## [Work to be completed]
The entries are to be returned exactly, with images left out.

## [Data supplied]
_ _ _ _

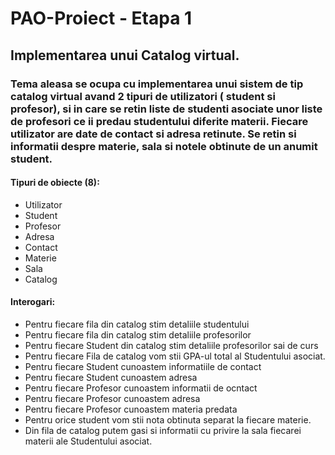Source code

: # PAO-Proiect - Etapa 1

## Implementarea unui Catalog virtual.

### Tema aleasa se ocupa cu implementarea unui sistem de tip catalog virtual avand 2 tipuri de utilizatori ( student si profesor), si in care se retin liste de studenti asociate unor liste de profesori ce ii predau studentului diferite materii. Fiecare utilizator are date de contact si adresa retinute. Se retin si informatii despre materie, sala si notele obtinute de un anumit student.

#### Tipuri de obiecte (8):
- Utilizator
- Student
- Profesor
- Adresa
- Contact
- Materie
- Sala
- Catalog

#### Interogari:
- Pentru fiecare fila din catalog stim detaliile studentului
- Pentru fiecare fila din catalog stim detaliile profesorilor
- Pentru fiecare Student din catalog stim detaliile profesorilor sai de curs
- Pentru fiecare Fila de catalog vom stii GPA-ul total al Studentului asociat.
- Pentru fiecare Student cunoastem informatiile de contact
- Pentru fiecare Student cunoastem adresa
- Pentru fiecare Profesor cunoastem informatii de ocntact
- Pentru fiecare Profesor cunoastem adresa
- Pentru fiecare Profesor cunoastem materia predata
- Pentru orice student vom stii nota obtinuta separat la fiecare materie.
- Din fila de catalog putem gasi si informatii cu privire la sala fiecarei materii ale Studentului asociat.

_ _ _ _

## [Solution to this exercise]
Source code

: # PAO-Proiect - Etapa 1

## Implementarea unui Catalog virtual.

### Tema aleasa se ocupa cu implementarea unui sistem de tip catalog virtual avand 2 tipuri de utilizatori ( student si profesor), si in care se retin liste de studenti asociate unor liste de profesori ce ii predau studentului diferite materii. Fiecare utilizator are date de contact si adresa retinute. Se retin si informatii despre materie, sala si notele obtinute de un anumit student.

#### Tipuri de obiecte (8):
- Utilizator
- Student
- Profesor
- Adresa
- Contact
- Materie
- Sala
- Catalog

#### Interogari:
- Pentru fiecare fila din catalog stim detaliile studentului
- Pentru fiecare fila din catalog stim detaliile profesorilor
- Pentru fiecare Student din catalog stim detaliile profesorilor sai de curs
- Pentru fiecare Fila de catalog vom stii GPA-ul total al Studentului asociat.
- Pentru fiecare Student cunoastem informatiile de contact
- Pentru fiecare Student cunoastem adresa
- Pentru fiecare Profesor cunoastem informatii de ocntact
- Pentru fiecare Profesor cunoastem adresa
- Pentru fiecare Profesor cunoastem materia predata
- Pentru orice student vom stii nota obtinuta separat la fiecare materie.
- Din fila de catalog putem gasi si informatii cu privire la sala fiecarei materii ale Studentului asociat.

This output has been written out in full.